Shares in pet care supplier Pets at Home (PETS) were down 5% to 265p in morning trading as the CMA (Competition and Markets Authority) confirmed it would launch a full investigation into the veterinary services sector.
In contrast, shares in veterinary practice operator CVS (CVSG:AIM) were up nearly 3% in morning trading to £10.66.
Commenting on the different reaction, AJ Bell investment director Russ Mould said: ‘A lot of bad news about a probe into the vet sector has already been priced into CVS shares, hence the muted reaction to today’s update that a formal market investigation will take place.’
CONSUMER CONCERNS
Last September, the CMA carried out an initial review which prompted 56,000 responses from pet owners and people working in the vet industry.
In March, the regulator outlined its concerns, which were: consumers weren’t getting the information they needed, there was a limited choice of vet businesses and the regulatory framework was preventing the market from functioning ‘as well as it could.’
The CMA also gave the following tips to pet owners: look further for the closest vet, ask if there are other treatment options, and if it is not urgent consider buying medication elsewhere.
Martin Coleman, inquiry group chair, said: ‘The vet services market is worth an estimated £5 billion a year and provides a necessary service to pet owners so it’s right that we fully investigate competition concerns – this matters to businesses, veterinary professionals and crucially, the 16 million households in the UK who have pets.’
EXPERT VIEW
Analysts at Liberum are positive on the veterinary sector as a whole but cautious on Pets at Home shares.

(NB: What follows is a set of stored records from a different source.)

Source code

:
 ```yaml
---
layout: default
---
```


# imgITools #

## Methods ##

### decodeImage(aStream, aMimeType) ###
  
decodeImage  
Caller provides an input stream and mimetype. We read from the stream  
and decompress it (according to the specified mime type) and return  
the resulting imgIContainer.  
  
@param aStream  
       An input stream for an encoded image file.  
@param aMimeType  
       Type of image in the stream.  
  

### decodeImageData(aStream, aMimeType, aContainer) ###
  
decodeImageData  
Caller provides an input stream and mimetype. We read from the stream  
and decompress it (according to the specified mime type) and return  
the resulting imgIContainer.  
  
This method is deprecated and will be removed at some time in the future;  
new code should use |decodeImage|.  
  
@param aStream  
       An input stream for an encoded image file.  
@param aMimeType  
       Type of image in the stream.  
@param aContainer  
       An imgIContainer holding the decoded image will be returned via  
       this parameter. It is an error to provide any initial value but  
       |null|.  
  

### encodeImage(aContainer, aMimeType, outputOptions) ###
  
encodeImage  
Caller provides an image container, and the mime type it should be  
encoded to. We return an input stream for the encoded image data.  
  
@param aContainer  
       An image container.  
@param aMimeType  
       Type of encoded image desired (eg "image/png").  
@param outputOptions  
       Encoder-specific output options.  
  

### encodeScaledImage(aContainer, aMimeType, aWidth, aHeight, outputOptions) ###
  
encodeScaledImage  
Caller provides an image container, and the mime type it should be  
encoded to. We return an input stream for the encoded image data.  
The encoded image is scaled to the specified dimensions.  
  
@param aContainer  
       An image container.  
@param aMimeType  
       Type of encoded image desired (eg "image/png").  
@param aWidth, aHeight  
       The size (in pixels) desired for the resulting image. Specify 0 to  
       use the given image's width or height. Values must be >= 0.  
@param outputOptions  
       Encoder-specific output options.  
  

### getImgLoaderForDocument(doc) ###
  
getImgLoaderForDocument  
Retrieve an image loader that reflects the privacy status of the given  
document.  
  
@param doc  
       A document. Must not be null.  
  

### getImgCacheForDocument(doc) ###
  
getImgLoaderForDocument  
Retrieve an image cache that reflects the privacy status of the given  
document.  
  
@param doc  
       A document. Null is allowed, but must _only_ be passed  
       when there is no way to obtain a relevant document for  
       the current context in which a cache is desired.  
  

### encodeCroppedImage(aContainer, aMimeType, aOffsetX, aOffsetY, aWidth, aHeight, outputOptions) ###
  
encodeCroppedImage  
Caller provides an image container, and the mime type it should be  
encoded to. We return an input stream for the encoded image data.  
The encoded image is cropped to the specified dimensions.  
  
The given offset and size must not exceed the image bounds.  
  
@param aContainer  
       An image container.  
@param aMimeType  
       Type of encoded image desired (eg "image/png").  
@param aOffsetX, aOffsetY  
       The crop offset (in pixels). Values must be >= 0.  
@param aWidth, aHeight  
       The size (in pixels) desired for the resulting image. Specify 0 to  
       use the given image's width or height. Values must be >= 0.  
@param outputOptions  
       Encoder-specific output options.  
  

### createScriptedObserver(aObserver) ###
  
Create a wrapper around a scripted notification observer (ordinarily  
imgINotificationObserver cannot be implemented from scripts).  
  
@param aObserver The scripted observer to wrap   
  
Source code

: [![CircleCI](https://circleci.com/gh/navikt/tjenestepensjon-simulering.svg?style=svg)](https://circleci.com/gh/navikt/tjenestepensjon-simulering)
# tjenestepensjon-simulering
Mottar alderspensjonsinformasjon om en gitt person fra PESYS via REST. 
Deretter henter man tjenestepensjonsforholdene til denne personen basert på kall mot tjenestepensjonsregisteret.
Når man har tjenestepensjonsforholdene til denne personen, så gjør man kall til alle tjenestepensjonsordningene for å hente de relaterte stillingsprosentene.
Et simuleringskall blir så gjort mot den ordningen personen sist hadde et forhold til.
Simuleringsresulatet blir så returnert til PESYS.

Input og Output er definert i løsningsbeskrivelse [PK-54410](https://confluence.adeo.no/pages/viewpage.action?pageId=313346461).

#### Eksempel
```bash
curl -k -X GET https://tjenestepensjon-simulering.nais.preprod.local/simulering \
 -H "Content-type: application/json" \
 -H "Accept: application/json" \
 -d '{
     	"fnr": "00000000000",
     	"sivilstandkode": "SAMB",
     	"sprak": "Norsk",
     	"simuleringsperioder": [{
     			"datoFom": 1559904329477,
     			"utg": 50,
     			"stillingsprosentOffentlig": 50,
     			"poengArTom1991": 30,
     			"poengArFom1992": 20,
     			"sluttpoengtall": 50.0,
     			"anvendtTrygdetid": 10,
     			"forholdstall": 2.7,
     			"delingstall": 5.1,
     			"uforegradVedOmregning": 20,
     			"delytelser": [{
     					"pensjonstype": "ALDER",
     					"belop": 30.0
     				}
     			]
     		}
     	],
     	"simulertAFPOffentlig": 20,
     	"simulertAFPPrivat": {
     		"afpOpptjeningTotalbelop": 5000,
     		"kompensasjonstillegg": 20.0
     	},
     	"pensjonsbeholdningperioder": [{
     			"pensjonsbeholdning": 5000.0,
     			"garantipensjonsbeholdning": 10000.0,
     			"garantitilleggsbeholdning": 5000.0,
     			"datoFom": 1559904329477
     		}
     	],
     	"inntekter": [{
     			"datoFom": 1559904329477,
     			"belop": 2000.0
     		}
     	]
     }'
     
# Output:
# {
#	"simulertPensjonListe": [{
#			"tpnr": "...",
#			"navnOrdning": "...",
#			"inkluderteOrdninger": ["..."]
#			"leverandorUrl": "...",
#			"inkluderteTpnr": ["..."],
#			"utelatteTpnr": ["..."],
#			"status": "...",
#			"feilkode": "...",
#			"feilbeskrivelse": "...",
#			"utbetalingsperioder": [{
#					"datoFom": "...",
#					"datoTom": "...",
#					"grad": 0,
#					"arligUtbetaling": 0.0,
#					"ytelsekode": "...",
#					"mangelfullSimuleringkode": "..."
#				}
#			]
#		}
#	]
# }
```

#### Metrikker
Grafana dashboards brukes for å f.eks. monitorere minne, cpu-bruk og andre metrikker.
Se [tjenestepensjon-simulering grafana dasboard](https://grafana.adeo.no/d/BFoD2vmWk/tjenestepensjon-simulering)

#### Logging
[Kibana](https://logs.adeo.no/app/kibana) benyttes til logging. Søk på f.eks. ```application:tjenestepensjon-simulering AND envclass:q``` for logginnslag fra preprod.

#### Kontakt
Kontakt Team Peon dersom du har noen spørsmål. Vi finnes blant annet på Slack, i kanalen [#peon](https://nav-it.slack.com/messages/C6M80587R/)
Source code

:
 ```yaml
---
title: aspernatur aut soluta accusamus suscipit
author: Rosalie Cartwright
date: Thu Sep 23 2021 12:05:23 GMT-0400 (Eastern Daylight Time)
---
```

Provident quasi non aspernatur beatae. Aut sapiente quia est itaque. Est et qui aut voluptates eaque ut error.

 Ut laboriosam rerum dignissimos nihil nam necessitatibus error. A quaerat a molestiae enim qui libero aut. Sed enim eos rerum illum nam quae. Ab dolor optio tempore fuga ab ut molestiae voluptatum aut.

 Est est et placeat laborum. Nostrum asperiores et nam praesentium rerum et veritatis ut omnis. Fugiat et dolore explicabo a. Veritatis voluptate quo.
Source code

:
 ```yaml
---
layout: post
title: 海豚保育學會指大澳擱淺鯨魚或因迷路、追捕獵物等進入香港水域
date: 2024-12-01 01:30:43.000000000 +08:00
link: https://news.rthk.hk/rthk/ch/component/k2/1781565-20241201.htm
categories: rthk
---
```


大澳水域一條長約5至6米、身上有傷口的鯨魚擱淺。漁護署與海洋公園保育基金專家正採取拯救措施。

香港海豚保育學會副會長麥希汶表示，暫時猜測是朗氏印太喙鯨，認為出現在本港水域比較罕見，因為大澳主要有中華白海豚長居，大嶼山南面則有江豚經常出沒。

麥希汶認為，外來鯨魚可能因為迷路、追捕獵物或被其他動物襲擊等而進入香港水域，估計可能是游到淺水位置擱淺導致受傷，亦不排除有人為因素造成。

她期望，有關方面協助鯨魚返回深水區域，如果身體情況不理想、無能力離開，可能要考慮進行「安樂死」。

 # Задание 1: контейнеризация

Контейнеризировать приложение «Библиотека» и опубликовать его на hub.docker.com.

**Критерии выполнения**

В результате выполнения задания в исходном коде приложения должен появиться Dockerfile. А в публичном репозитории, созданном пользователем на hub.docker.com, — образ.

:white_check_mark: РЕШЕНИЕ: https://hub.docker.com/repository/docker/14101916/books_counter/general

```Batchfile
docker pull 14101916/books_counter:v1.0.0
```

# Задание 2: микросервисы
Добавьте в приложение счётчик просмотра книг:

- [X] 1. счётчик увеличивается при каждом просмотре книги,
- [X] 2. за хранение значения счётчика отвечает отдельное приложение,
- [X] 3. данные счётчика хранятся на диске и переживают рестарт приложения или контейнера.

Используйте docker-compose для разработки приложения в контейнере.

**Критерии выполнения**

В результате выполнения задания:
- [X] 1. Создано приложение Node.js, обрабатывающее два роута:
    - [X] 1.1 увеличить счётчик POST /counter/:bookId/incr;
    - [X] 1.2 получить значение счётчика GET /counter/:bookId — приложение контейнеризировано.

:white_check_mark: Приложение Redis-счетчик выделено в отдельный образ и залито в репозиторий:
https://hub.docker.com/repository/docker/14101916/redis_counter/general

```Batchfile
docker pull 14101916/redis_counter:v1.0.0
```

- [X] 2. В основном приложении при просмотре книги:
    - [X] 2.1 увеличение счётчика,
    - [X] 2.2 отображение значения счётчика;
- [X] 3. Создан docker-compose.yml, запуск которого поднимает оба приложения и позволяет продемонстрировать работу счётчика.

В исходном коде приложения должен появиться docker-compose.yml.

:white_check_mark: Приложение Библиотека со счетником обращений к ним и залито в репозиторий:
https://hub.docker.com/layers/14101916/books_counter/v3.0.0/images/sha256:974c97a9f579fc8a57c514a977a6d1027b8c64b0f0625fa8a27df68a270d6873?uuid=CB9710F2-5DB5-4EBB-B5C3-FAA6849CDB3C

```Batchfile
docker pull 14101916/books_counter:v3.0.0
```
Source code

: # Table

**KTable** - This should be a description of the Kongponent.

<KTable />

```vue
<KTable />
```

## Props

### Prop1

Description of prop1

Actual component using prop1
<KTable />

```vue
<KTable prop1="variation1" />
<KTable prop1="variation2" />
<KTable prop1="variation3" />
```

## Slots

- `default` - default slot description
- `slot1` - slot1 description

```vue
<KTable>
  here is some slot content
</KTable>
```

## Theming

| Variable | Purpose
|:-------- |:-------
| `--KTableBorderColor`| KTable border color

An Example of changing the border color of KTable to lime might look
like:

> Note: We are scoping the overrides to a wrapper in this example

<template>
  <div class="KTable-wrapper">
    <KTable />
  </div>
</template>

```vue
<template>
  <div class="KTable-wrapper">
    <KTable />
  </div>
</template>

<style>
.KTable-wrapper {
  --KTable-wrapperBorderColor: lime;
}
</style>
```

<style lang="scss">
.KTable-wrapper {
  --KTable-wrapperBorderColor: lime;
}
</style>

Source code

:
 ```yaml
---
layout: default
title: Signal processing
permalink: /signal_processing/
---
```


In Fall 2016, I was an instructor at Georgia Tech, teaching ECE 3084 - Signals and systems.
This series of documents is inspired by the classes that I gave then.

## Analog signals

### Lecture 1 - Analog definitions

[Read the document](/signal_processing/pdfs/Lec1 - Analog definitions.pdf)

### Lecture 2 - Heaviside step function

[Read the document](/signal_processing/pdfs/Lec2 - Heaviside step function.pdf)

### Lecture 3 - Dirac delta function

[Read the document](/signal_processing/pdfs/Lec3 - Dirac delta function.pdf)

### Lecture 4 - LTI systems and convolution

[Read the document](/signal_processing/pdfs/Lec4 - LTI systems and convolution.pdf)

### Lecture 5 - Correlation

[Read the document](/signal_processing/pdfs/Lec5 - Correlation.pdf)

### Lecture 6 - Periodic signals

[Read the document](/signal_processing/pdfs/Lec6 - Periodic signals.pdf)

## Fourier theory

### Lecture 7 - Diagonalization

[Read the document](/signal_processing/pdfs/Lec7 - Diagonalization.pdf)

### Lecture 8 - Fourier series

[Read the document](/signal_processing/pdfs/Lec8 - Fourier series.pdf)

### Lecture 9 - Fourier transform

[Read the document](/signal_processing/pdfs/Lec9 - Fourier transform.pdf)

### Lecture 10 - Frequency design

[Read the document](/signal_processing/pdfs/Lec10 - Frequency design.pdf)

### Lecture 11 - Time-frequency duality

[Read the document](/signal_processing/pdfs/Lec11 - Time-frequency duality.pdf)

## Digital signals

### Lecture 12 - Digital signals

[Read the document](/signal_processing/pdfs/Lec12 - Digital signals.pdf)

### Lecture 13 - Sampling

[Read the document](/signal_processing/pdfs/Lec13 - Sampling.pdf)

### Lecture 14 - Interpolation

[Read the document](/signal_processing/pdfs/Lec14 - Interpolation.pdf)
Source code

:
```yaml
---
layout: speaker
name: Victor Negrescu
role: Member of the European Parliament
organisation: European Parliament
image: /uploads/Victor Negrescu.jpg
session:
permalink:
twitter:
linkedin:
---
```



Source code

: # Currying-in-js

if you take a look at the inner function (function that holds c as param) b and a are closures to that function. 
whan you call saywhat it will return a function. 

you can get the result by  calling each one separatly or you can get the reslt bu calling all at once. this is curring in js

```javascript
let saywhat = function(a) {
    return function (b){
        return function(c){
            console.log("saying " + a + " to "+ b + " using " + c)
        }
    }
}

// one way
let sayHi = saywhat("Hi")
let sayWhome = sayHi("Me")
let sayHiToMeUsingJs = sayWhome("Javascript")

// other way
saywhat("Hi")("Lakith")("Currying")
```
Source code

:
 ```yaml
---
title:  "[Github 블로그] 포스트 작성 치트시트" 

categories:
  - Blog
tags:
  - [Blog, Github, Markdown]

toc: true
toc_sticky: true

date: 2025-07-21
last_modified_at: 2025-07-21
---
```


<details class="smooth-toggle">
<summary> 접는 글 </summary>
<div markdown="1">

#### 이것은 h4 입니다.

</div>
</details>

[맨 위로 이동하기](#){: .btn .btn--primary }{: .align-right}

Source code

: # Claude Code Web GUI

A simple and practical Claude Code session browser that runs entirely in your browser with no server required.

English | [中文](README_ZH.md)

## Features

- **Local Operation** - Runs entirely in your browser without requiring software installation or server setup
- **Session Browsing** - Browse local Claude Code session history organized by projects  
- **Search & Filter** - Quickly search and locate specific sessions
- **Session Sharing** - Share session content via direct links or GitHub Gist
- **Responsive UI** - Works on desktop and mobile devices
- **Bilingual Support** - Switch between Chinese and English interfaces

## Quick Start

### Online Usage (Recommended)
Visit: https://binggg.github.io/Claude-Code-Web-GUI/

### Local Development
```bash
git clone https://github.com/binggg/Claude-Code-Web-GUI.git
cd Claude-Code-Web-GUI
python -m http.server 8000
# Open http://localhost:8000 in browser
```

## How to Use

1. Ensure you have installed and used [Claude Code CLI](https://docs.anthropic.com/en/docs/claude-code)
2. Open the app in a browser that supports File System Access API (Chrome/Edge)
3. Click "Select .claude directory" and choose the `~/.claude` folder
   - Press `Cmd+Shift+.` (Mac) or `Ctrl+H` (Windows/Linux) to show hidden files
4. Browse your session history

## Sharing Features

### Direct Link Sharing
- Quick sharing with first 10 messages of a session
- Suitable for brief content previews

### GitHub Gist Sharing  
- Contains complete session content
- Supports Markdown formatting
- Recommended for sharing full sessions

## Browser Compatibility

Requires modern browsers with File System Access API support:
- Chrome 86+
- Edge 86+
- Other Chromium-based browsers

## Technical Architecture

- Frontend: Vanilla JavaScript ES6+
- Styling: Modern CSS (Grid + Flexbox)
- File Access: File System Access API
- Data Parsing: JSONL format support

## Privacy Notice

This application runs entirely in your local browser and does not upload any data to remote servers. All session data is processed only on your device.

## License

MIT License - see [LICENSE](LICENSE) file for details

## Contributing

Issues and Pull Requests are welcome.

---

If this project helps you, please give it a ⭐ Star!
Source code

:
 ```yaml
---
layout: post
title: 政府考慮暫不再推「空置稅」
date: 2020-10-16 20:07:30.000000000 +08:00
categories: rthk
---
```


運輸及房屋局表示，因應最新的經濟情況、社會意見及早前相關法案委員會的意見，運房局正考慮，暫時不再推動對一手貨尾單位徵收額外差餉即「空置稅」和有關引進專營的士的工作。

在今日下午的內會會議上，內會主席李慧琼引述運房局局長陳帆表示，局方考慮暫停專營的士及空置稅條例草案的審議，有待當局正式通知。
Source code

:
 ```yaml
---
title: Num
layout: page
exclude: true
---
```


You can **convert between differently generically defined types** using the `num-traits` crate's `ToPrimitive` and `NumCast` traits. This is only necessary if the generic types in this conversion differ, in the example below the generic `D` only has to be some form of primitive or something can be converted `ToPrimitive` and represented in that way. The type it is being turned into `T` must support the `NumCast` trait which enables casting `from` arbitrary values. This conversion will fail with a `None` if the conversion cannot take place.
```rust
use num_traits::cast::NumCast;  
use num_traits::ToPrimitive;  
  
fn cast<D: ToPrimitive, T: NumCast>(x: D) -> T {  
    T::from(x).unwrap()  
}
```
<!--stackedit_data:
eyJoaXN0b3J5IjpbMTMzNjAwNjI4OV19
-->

In a research note published prior to the CMA's latest announcement, they said: ‘In Vets, we like the very strong momentum, positive profit trajectory, growing cash generation and defensiveness of the division. We think it is well positioned against the five main potential concerns raised by the CMA and the proposed formal market investigation. But the shares have not performed well reflecting the lack of profit growth.’
DISCLAIMER: Financial services company AJ Bell referenced in this article owns Shares magazine. The author of this article (Sabuhi Gard) and the editor (Ian Conway) own shares in AJ Bell.